Daniel P. Serwer is a professor of Practice of Conflict Management as well as director of the Conflict Management and American Foreign Policy programs at the Johns Hopkins School of Advanced International Studies. Serwer is also a research scholar at the Middle East Institute in Washington D.C.

Serwer served as a minister-counselor with the U.S. Department of State. He was deputy chief of mission and chargé d'affaires at US Embassy Rome from 1990 to 1993 and from 1994 to 1996, special envoy and coordinator for Bosnia and Herzegovina.

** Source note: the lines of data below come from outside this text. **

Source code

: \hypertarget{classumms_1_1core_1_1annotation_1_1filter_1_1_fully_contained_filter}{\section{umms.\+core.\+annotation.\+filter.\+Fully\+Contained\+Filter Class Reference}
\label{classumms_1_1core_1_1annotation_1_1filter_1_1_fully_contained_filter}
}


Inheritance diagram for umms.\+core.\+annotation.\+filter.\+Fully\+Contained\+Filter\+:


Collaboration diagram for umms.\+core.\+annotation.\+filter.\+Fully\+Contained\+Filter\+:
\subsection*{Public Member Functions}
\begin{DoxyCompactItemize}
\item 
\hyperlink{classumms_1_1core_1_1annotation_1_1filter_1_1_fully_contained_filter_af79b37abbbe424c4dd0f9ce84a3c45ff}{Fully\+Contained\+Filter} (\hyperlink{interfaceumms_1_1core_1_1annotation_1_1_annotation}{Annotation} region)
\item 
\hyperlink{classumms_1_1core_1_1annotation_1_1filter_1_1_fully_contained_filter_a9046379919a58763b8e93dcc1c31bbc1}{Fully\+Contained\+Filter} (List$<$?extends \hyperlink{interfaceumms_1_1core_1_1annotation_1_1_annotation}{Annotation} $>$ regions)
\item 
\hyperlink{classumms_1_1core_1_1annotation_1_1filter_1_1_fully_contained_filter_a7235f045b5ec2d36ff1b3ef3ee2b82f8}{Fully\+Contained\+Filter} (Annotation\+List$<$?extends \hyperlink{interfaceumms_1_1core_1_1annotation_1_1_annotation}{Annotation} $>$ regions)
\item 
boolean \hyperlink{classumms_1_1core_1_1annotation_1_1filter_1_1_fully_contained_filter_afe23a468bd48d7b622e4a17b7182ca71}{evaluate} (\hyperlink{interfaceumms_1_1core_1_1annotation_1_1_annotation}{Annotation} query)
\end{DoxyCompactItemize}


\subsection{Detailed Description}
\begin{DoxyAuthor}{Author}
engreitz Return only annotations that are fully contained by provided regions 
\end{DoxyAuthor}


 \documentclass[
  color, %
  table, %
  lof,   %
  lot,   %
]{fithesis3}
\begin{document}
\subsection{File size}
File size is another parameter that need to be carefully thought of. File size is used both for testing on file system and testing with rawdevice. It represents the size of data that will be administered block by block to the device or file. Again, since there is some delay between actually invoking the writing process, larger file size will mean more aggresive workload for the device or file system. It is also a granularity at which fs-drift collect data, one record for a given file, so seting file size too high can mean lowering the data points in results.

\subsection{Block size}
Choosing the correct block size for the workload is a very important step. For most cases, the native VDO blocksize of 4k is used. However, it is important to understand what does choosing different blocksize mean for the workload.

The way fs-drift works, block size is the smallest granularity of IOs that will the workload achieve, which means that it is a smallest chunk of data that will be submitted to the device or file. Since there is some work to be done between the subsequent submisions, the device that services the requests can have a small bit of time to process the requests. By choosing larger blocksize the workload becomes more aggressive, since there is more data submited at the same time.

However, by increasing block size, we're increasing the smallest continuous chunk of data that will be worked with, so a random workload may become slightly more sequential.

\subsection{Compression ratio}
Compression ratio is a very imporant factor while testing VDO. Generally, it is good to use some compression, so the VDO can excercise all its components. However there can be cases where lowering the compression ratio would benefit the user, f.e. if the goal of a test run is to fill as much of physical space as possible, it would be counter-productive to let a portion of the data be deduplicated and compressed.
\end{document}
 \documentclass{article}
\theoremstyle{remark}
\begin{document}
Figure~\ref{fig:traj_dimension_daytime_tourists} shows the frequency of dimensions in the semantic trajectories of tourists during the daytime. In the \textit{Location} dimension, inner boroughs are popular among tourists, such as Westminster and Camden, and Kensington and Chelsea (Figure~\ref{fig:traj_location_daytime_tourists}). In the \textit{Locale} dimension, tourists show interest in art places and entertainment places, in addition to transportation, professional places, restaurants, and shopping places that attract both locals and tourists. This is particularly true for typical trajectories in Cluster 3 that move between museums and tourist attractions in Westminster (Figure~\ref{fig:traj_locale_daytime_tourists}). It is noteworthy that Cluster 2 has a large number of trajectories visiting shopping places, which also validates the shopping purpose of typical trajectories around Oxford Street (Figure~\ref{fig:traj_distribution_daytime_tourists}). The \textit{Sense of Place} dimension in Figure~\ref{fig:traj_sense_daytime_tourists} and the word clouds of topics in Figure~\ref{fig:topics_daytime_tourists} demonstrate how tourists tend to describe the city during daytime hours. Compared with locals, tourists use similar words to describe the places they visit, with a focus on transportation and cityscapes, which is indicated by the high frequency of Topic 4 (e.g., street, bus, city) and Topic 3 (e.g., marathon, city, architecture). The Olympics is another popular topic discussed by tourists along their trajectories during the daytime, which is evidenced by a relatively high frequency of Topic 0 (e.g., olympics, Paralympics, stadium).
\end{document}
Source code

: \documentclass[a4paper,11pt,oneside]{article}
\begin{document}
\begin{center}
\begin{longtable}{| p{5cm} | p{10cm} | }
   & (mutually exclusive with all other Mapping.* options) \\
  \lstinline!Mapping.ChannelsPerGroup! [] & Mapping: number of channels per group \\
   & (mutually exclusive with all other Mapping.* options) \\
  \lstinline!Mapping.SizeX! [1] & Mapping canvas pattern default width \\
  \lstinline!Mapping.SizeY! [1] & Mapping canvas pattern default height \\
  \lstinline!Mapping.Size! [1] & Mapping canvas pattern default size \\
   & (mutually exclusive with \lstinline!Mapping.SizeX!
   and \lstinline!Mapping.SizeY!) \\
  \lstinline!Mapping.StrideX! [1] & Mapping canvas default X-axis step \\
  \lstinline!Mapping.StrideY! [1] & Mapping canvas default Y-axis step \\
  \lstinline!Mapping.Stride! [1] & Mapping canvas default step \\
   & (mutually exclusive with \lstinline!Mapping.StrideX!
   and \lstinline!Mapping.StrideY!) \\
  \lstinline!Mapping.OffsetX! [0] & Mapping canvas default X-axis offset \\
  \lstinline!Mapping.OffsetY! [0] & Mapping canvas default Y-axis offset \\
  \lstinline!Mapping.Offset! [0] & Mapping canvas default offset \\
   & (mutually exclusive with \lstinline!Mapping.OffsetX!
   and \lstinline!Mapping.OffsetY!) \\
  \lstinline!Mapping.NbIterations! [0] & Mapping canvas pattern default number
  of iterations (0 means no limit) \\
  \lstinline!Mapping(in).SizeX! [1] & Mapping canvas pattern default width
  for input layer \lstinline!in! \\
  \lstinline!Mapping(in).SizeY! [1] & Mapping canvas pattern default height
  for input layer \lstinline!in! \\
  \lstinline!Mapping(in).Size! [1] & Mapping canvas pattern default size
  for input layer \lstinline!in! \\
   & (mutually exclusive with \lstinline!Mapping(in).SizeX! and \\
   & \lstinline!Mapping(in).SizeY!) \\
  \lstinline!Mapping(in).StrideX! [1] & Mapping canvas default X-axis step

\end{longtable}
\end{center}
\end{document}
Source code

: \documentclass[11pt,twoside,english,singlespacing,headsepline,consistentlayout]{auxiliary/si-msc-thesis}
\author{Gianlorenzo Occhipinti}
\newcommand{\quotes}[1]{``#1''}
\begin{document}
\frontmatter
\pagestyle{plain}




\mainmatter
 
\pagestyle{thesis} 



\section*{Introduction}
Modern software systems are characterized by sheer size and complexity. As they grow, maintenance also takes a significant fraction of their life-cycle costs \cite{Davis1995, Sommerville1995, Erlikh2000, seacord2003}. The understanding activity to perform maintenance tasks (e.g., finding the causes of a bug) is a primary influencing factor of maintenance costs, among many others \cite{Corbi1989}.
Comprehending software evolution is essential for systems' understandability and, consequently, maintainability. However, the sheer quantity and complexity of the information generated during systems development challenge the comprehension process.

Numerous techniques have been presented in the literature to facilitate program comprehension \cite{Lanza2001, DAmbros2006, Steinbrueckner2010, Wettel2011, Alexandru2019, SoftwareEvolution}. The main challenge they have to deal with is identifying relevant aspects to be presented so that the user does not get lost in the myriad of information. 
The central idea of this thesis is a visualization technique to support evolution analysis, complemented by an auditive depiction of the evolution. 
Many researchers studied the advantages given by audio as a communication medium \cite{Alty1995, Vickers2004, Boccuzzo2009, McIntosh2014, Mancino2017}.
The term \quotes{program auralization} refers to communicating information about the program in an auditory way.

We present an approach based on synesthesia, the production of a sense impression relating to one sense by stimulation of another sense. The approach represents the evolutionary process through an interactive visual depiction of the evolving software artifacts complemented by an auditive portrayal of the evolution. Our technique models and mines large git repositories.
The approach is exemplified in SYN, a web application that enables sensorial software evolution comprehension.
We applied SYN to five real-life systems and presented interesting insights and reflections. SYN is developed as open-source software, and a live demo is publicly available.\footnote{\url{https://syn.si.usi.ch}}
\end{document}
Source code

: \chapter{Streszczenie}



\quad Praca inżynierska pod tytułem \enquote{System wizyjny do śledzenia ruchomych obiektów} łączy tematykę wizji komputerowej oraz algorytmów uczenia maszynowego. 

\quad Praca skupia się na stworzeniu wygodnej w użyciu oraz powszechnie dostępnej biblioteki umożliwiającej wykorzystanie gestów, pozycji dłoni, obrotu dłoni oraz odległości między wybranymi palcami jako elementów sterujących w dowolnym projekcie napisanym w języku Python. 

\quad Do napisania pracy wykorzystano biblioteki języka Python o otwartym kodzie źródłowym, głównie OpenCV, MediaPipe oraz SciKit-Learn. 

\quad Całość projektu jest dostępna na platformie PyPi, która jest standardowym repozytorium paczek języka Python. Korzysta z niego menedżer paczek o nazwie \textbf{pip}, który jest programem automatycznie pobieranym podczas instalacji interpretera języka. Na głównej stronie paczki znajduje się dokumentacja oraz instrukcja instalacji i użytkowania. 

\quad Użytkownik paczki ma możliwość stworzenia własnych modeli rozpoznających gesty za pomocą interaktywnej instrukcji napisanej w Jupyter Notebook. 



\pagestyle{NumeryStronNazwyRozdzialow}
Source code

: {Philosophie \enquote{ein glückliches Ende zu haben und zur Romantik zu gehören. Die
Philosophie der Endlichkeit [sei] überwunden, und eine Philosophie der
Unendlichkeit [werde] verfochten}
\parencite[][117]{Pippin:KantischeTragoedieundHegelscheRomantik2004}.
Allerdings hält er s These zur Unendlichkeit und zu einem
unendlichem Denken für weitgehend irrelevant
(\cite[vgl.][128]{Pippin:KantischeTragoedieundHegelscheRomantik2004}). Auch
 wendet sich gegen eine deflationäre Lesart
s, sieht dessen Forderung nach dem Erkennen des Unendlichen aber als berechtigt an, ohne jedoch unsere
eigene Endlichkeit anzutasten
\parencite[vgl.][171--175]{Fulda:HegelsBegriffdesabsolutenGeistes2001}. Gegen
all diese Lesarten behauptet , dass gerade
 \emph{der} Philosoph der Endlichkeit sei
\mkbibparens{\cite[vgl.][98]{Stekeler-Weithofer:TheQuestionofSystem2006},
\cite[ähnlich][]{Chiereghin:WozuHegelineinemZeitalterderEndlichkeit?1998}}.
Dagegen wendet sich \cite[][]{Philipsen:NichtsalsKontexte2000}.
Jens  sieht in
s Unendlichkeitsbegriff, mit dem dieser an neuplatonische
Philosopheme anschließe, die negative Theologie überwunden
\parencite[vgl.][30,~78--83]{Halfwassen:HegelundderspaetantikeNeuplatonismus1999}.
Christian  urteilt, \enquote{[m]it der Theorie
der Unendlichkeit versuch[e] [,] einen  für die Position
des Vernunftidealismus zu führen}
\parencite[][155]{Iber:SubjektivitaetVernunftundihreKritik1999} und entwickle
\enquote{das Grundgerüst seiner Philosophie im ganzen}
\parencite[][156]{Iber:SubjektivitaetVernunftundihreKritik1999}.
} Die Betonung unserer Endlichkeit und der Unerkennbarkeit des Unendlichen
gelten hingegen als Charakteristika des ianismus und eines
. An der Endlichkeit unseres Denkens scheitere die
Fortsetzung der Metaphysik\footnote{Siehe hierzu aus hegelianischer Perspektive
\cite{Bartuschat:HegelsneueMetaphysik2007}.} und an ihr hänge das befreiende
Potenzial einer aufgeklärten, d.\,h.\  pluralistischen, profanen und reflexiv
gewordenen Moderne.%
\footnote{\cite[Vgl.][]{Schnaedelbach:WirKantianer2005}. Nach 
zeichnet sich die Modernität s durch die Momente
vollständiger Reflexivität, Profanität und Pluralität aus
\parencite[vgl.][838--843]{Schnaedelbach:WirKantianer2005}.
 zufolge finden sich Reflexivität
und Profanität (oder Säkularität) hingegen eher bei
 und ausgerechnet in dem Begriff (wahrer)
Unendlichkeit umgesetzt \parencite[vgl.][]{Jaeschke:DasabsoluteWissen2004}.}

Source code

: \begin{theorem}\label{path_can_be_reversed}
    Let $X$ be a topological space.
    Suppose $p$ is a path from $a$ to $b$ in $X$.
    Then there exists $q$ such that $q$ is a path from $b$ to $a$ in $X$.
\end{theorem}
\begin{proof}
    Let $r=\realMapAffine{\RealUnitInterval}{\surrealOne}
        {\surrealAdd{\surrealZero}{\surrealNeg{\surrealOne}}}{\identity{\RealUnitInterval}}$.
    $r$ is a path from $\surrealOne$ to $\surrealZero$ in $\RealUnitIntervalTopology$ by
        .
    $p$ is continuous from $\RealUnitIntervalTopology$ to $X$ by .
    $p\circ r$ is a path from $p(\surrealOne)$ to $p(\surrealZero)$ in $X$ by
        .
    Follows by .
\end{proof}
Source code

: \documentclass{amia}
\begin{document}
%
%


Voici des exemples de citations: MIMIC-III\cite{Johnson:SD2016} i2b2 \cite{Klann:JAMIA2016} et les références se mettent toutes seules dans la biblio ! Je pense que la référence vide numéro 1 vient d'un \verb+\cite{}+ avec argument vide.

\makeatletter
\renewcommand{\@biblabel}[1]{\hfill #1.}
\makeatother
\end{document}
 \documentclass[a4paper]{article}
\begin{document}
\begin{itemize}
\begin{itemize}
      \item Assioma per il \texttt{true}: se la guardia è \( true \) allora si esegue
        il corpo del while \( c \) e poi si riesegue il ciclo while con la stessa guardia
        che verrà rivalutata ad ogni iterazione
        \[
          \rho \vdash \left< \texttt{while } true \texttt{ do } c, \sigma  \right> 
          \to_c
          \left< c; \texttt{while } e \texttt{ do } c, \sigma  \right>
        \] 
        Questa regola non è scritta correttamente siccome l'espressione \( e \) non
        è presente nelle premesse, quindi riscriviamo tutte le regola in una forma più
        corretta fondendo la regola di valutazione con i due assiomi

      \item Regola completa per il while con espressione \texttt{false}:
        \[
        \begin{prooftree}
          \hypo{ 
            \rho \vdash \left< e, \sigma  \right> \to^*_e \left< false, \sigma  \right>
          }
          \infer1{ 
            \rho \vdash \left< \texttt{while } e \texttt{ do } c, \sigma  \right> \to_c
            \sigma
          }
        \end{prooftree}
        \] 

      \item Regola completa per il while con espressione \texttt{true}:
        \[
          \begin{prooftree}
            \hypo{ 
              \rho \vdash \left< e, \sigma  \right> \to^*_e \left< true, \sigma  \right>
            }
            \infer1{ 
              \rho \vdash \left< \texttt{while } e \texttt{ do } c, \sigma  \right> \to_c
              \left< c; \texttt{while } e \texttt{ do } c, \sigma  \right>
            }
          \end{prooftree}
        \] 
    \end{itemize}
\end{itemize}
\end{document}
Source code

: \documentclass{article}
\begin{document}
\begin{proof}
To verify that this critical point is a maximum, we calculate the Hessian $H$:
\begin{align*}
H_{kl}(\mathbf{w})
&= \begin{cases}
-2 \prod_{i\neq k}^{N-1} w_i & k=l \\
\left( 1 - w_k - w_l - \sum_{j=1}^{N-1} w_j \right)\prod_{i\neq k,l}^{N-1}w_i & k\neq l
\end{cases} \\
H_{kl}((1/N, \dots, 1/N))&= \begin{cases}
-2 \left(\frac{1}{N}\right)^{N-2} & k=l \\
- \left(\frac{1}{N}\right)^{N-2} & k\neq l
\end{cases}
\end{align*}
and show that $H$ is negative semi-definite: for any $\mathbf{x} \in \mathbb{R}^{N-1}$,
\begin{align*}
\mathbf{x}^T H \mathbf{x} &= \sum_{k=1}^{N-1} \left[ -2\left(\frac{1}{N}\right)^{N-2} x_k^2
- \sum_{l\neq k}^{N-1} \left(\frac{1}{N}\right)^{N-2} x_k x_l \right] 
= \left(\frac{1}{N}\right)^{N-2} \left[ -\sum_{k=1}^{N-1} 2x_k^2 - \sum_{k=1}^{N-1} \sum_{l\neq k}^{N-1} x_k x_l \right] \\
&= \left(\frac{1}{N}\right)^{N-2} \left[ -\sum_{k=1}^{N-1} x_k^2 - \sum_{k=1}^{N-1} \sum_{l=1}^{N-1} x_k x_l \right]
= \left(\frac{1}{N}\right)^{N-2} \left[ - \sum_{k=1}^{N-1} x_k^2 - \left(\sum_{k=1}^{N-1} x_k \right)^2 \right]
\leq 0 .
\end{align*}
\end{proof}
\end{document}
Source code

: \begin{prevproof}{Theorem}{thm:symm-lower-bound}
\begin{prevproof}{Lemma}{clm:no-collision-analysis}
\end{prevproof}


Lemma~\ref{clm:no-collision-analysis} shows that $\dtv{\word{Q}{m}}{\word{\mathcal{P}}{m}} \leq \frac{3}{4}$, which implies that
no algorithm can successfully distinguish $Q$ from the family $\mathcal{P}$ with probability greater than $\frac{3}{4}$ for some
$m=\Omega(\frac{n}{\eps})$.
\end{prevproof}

During this posting, Serwer mediated to end the brief Croat–Bosniak War in 1994, and negotiated the first agreement reached at the 1995 Dayton peace talks.

Between 1998 and 2010 Serwer was a vice-president at the United States Institute of Peace, serving for all but one year of his term as vice-president for peace and stability operations at USIP. During that time he led the USIP's peace-building work in Iraq, Afghanistan, Sudan and the Balkans.  At USIP, Serwer specialized in preventing inter-ethnic and sectarian conflict. He was also the Executive Director of the Hamilton/Baker Iraq Study Group.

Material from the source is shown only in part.